**STORED DATA:**
=== Begin Enclosure ===
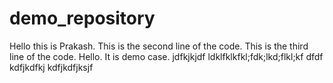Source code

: # demo_repository
Hello this is Prakash.
This is the second line of the code.
This is the third line of the code.
Hello.
It is demo case.
jdfkjkjdf
ldklfklkfkl;fdk;lkd;flkl;kf
dfdf
kdfjkdfkj
kdfjkdfjksjf
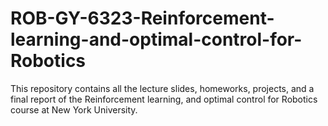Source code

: # ROB-GY-6323-Reinforcement-learning-and-optimal-control-for-Robotics
This repository contains all the lecture slides, homeworks, projects, and a final report of the Reinforcement learning, and optimal control for Robotics course at New York University.
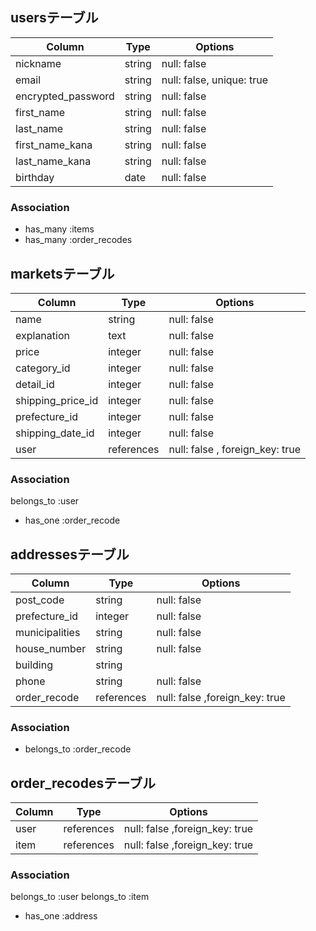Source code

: ## usersテーブル

|Column              |Type            |Options                     |
| ------------------ | -------------- | -------------------------- |
|nickname            |string          |null: false                 |
|email               |string          |null: false, unique: true   |
|encrypted_password  |string          |null: false                 |
|first_name          |string          |null: false                 |
|last_name           |string          |null: false                 |
|first_name_kana     |string          |null: false                 |
|last_name_kana      |string          |null: false                 |
|birthday            |date            |null: false                 |

### Association

- has_many :items
- has_many :order_recodes


## marketsテーブル

|Column             |Type            |Options                          |
| ----------------- | -------------- | ------------------------------- |
|name               |string          |null: false                      |
|explanation        |text            |null: false                      |
|price              |integer         |null: false                      |
|category_id        |integer         |null: false                      |
|detail_id          |integer         |null: false                      |
|shipping_price_id  |integer         |null: false                      |
|prefecture_id      |integer         |null: false                      |
|shipping_date_id   |integer         |null: false                      |
|user               |references      |null: false , foreign_key: true  |

### Association

  belongs_to :user
- has_one :order_recode

## addressesテーブル

|Column          |Type        |Options                         |
| -------------- | ---------- | ------------------------------ |
|post_code       |string      |null: false                     |
|prefecture_id   |integer     |null: false                     |
|municipalities  |string      |null: false                     |
|house_number    |string      |null: false                     |
|building        |string      |                                |
|phone           |string      |null: false                     |
|order_recode    |references  |null: false ,foreign_key: true  |

### Association


- belongs_to :order_recode

## order_recodesテーブル

|Column         |Type        |Options                         |
| ------------- | ---------- | ------------------------------ |
|user           |references  |null: false  ,foreign_key: true |
|item           |references  |null: false  ,foreign_key: true |


### Association

  belongs_to :user
  belongs_to :item
- has_one :address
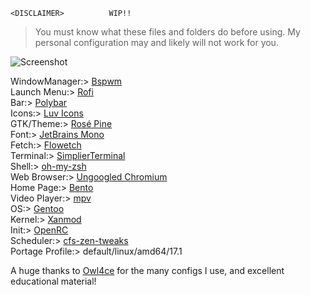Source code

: 
    <DISCLAIMER>          WIP!!
>You must know what these files and folders do before using. My personal configuration may and likely will not work for you.                                 
 
![Screenshot](https://github.com/kabiconfigs/Gentoo-Laptop-Config/blob/main/Rice1.png)

WindowManager:> [Bspwm](https://github.com/baskerville/bspwm)   
Launch Menu:> [Rofi](https://github.com/davatorium/rofi)            
Bar:> [Polybar](https://github.com/polybar/polybar)        
Icons:> [Luv Icons](https://github.com/Nitrux/luv-icon-theme)     
GTK/Theme:> [Rosé Pine](https://github.com/rose-pine/gtk)                                                         
Font:> [JetBrains Mono](https://github.com/JetBrains/JetBrainsMono)        
Fetch:> [Flowetch](https://github.com/migueravila/Flowetch)       
Terminal:> [SimplierTerminal](https://github.com/migueravila/SimplierTerminal)          
Shell:> [oh-my-zsh](https://ohmyz.sh/)  
Web Browser:> [Ungoogled Chromium](https://github.com/Eloston/ungoogled-chromium)     
Home Page:> [Bento](https://github.com/migueravila/Bento)   
Video Player:> [mpv](https://github.com/mpv-player/mpv)                        
OS:> [Gentoo](https://wiki.gentoo.org/wiki/Main_Page)         
Kernel:> [Xanmod](https://github.com/gentoo-mirror/src_prepare-overlay)           
Init:> [OpenRC](https://github.com/OpenRC/openrc)        
Scheduler:> [cfs-zen-tweaks](https://github.com/igo95862/cfs-zen-tweaks)    
Portage Profile:> default/linux/amd64/17.1

A huge thanks to [Owl4ce](https://github.com/owl4ce)
for the many configs I use, and excellent educational material!                   






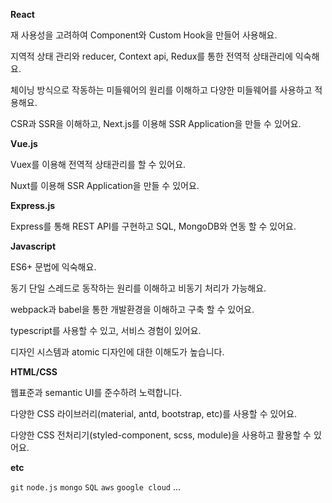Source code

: **React**

<custom-img src="https://progress-bar.dev/70" width=90 height="20"></custom-img>

재 사용성을 고려하여 Component와 Custom Hook을 만들어 사용해요.

지역적 상태 관리와 reducer, Context api, Redux를 통한 전역적 상태관리에 익숙해요.

체이닝 방식으로 작동하는 미들웨어의 원리를 이해하고 다양한 미들웨어를 사용하고 적용해요.

CSR과 SSR을 이해하고, Next.js를 이용해 SSR Application을 만들 수 있어요.

**Vue.js**

<custom-img src="https://progress-bar.dev/75" width=90 height="20"></custom-img>

Vuex를 이용해 전역적 상태관리를 할 수 있어요.

Nuxt를 이용해 SSR Application을 만들 수 있어요.

**Express.js**

<custom-img src="https://progress-bar.dev/60" width=90 height="20"></custom-img>

Express를 통해 REST API를 구현하고 SQL, MongoDB와 연동 할 수 있어요.

**Javascript**

<custom-img src="https://progress-bar.dev/80" width=90 height="20"></custom-img>

ES6+ 문법에 익숙해요.

동기 단일 스레드로 동작하는 원리를 이해하고 비동기 처리가 가능해요.

webpack과 babel을 통한 개발환경을 이해하고 구축 할 수 있어요.

typescript를 사용할 수 있고, 서비스 경험이 있어요.

디자인 시스템과 atomic 디자인에 대한 이해도가 높습니다.

**HTML/CSS**

<custom-img src="https://progress-bar.dev/90" width=90 height="20"></custom-img>

웹표준과 semantic UI를 준수하려 노력합니다.

다양한 CSS 라이브러리(material, antd, bootstrap, etc)를 사용할 수 있어요.

다양한 CSS 전처리기(styled-component, scss, module)을 사용하고 활용할 수 있어요.

**etc**

`git`
`node.js`
`mongo`
`SQL`
`aws`
`google cloud`
...
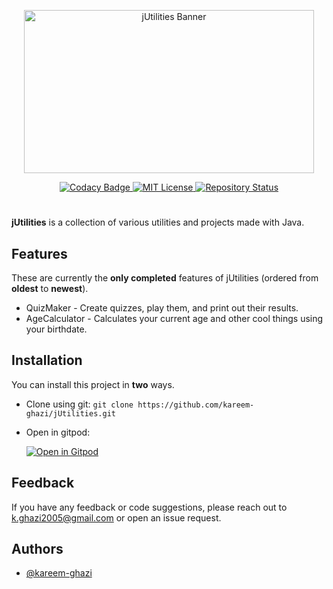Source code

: <p align="center">
  <img src="https://i.imgur.com/EKmRMjU.png" width="464" height="261" alt="jUtilities Banner">
</p>

<p align="center">
  <a href="https://www.codacy.com/gh/kareem-ghazi/jUtilities/dashboard?utm_source=github.com&amp;utm_medium=referral&amp;utm_content=kareem-ghazi/jUtilities&amp;utm_campaign=Badge_Grade">
  <img
      src="https://app.codacy.com/project/badge/Grade/4d03276c339f404988e2e03a3e85f0ef"
      alt="Codacy Badge"/>
  </a>
  <a href="https://opensource.org/licenses/MIT">
  <img
      src="https://img.shields.io/badge/License-MIT-red.svg"
      alt="MIT License"/>
  </a>
  <a href="https://github.com/kareem-ghazi/jUtilities">
  <img
      src="https://img.shields.io/badge/Status-Active-brightgreen"
      alt="Repository Status"/>
  </a>
</p>

<h1></h1>

**jUtilities** is a collection of various utilities and projects made with Java.

## Features

These are currently the **only completed** features of jUtilities (ordered from **oldest** to **newest**).

  - QuizMaker - Create quizzes, play them, and print out their results.
  - AgeCalculator - Calculates your current age and other cool things using your birthdate.

## Installation

You can install this project in **two** ways.

  - Clone using git: `git clone https://github.com/kareem-ghazi/jUtilities.git`
  - Open in gitpod: 
  
    [![Open in Gitpod](https://gitpod.io/button/open-in-gitpod.svg)](https://gitpod.io/#https://github.com/kareem-ghazi/jUtilities)

## Feedback

If you have any feedback or code suggestions, please reach out to k.ghazi2005@gmail.com or open an issue request.

## Authors

  - [@kareem-ghazi](https://www.github.com/kareem-ghazi)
=== End Enclosure ===
**TASK REQUIREMENTS:**
Transcribe all of the lines above exactly as given. The pictures stay out.

**YOUR RESPONSE:**
Source code

: # demo_repository
Hello this is Prakash.
This is the second line of the code.
This is the third line of the code.
Hello.
It is demo case.
jdfkjkjdf
ldklfklkfkl;fdk;lkd;flkl;kf
dfdf
kdfjkdfkj
kdfjkdfjksjf
Source code

: # ROB-GY-6323-Reinforcement-learning-and-optimal-control-for-Robotics
This repository contains all the lecture slides, homeworks, projects, and a final report of the Reinforcement learning, and optimal control for Robotics course at New York University.
Source code

: ## usersテーブル

|Column              |Type            |Options                     |
| ------------------ | -------------- | -------------------------- |
|nickname            |string          |null: false                 |
|email               |string          |null: false, unique: true   |
|encrypted_password  |string          |null: false                 |
|first_name          |string          |null: false                 |
|last_name           |string          |null: false                 |
|first_name_kana     |string          |null: false                 |
|last_name_kana      |string          |null: false                 |
|birthday            |date            |null: false                 |

### Association

- has_many :items
- has_many :order_recodes


## marketsテーブル

|Column             |Type            |Options                          |
| ----------------- | -------------- | ------------------------------- |
|name               |string          |null: false                      |
|explanation        |text            |null: false                      |
|price              |integer         |null: false                      |
|category_id        |integer         |null: false                      |
|detail_id          |integer         |null: false                      |
|shipping_price_id  |integer         |null: false                      |
|prefecture_id      |integer         |null: false                      |
|shipping_date_id   |integer         |null: false                      |
|user               |references      |null: false , foreign_key: true  |

### Association

  belongs_to :user
- has_one :order_recode

## addressesテーブル

|Column          |Type        |Options                         |
| -------------- | ---------- | ------------------------------ |
|post_code       |string      |null: false                     |
|prefecture_id   |integer     |null: false                     |
|municipalities  |string      |null: false                     |
|house_number    |string      |null: false                     |
|building        |string      |                                |
|phone           |string      |null: false                     |
|order_recode    |references  |null: false ,foreign_key: true  |

### Association


- belongs_to :order_recode

## order_recodesテーブル

|Column         |Type        |Options                         |
| ------------- | ---------- | ------------------------------ |
|user           |references  |null: false  ,foreign_key: true |
|item           |references  |null: false  ,foreign_key: true |


### Association

  belongs_to :user
  belongs_to :item
- has_one :address
Source code

: 
    <DISCLAIMER>          WIP!!
>You must know what these files and folders do before using. My personal configuration may and likely will not work for you.                                 
 
![Screenshot](https://github.com/kabiconfigs/Gentoo-Laptop-Config/blob/main/Rice1.png)

WindowManager:> [Bspwm](https://github.com/baskerville/bspwm)   
Launch Menu:> [Rofi](https://github.com/davatorium/rofi)            
Bar:> [Polybar](https://github.com/polybar/polybar)        
Icons:> [Luv Icons](https://github.com/Nitrux/luv-icon-theme)     
GTK/Theme:> [Rosé Pine](https://github.com/rose-pine/gtk)                                                         
Font:> [JetBrains Mono](https://github.com/JetBrains/JetBrainsMono)        
Fetch:> [Flowetch](https://github.com/migueravila/Flowetch)       
Terminal:> [SimplierTerminal](https://github.com/migueravila/SimplierTerminal)          
Shell:> [oh-my-zsh](https://ohmyz.sh/)  
Web Browser:> [Ungoogled Chromium](https://github.com/Eloston/ungoogled-chromium)     
Home Page:> [Bento](https://github.com/migueravila/Bento)   
Video Player:> [mpv](https://github.com/mpv-player/mpv)                        
OS:> [Gentoo](https://wiki.gentoo.org/wiki/Main_Page)         
Kernel:> [Xanmod](https://github.com/gentoo-mirror/src_prepare-overlay)           
Init:> [OpenRC](https://github.com/OpenRC/openrc)        
Scheduler:> [cfs-zen-tweaks](https://github.com/igo95862/cfs-zen-tweaks)    
Portage Profile:> default/linux/amd64/17.1

A huge thanks to [Owl4ce](https://github.com/owl4ce)
for the many configs I use, and excellent educational material!                   






Source code

: **React**

<custom-img src="https://progress-bar.dev/70" width=90 height="20"></custom-img>

재 사용성을 고려하여 Component와 Custom Hook을 만들어 사용해요.

지역적 상태 관리와 reducer, Context api, Redux를 통한 전역적 상태관리에 익숙해요.

체이닝 방식으로 작동하는 미들웨어의 원리를 이해하고 다양한 미들웨어를 사용하고 적용해요.

CSR과 SSR을 이해하고, Next.js를 이용해 SSR Application을 만들 수 있어요.

**Vue.js**

<custom-img src="https://progress-bar.dev/75" width=90 height="20"></custom-img>

Vuex를 이용해 전역적 상태관리를 할 수 있어요.

Nuxt를 이용해 SSR Application을 만들 수 있어요.

**Express.js**

<custom-img src="https://progress-bar.dev/60" width=90 height="20"></custom-img>

Express를 통해 REST API를 구현하고 SQL, MongoDB와 연동 할 수 있어요.

**Javascript**

<custom-img src="https://progress-bar.dev/80" width=90 height="20"></custom-img>

ES6+ 문법에 익숙해요.

동기 단일 스레드로 동작하는 원리를 이해하고 비동기 처리가 가능해요.

webpack과 babel을 통한 개발환경을 이해하고 구축 할 수 있어요.

typescript를 사용할 수 있고, 서비스 경험이 있어요.

디자인 시스템과 atomic 디자인에 대한 이해도가 높습니다.

**HTML/CSS**

<custom-img src="https://progress-bar.dev/90" width=90 height="20"></custom-img>

웹표준과 semantic UI를 준수하려 노력합니다.

다양한 CSS 라이브러리(material, antd, bootstrap, etc)를 사용할 수 있어요.

다양한 CSS 전처리기(styled-component, scss, module)을 사용하고 활용할 수 있어요.

**etc**

`git`
`node.js`
`mongo`
`SQL`
`aws`
`google cloud`
...
Source code

: <p align="center">
  <img src="https://i.imgur.com/EKmRMjU.png" width="464" height="261" alt="jUtilities Banner">
</p>

<p align="center">
  <a href="https://www.codacy.com/gh/kareem-ghazi/jUtilities/dashboard?utm_source=github.com&amp;utm_medium=referral&amp;utm_content=kareem-ghazi/jUtilities&amp;utm_campaign=Badge_Grade">
  <img
      src="https://app.codacy.com/project/badge/Grade/4d03276c339f404988e2e03a3e85f0ef"
      alt="Codacy Badge"/>
  </a>
  <a href="https://opensource.org/licenses/MIT">
  <img
      src="https://img.shields.io/badge/License-MIT-red.svg"
      alt="MIT License"/>
  </a>
  <a href="https://github.com/kareem-ghazi/jUtilities">
  <img
      src="https://img.shields.io/badge/Status-Active-brightgreen"
      alt="Repository Status"/>
  </a>
</p>

<h1></h1>

**jUtilities** is a collection of various utilities and projects made with Java.

## Features

These are currently the **only completed** features of jUtilities (ordered from **oldest** to **newest**).

  - QuizMaker - Create quizzes, play them, and print out their results.
  - AgeCalculator - Calculates your current age and other cool things using your birthdate.

## Installation

You can install this project in **two** ways.

  - Clone using git: `git clone https://github.com/kareem-ghazi/jUtilities.git`
  - Open in gitpod: 
  
    [![Open in Gitpod](https://gitpod.io/button/open-in-gitpod.svg)](https://gitpod.io/#https://github.com/kareem-ghazi/jUtilities)

## Feedback

If you have any feedback or code suggestions, please reach out to k.ghazi2005@gmail.com or open an issue request.

## Authors

  - [@kareem-ghazi](https://www.github.com/kareem-ghazi)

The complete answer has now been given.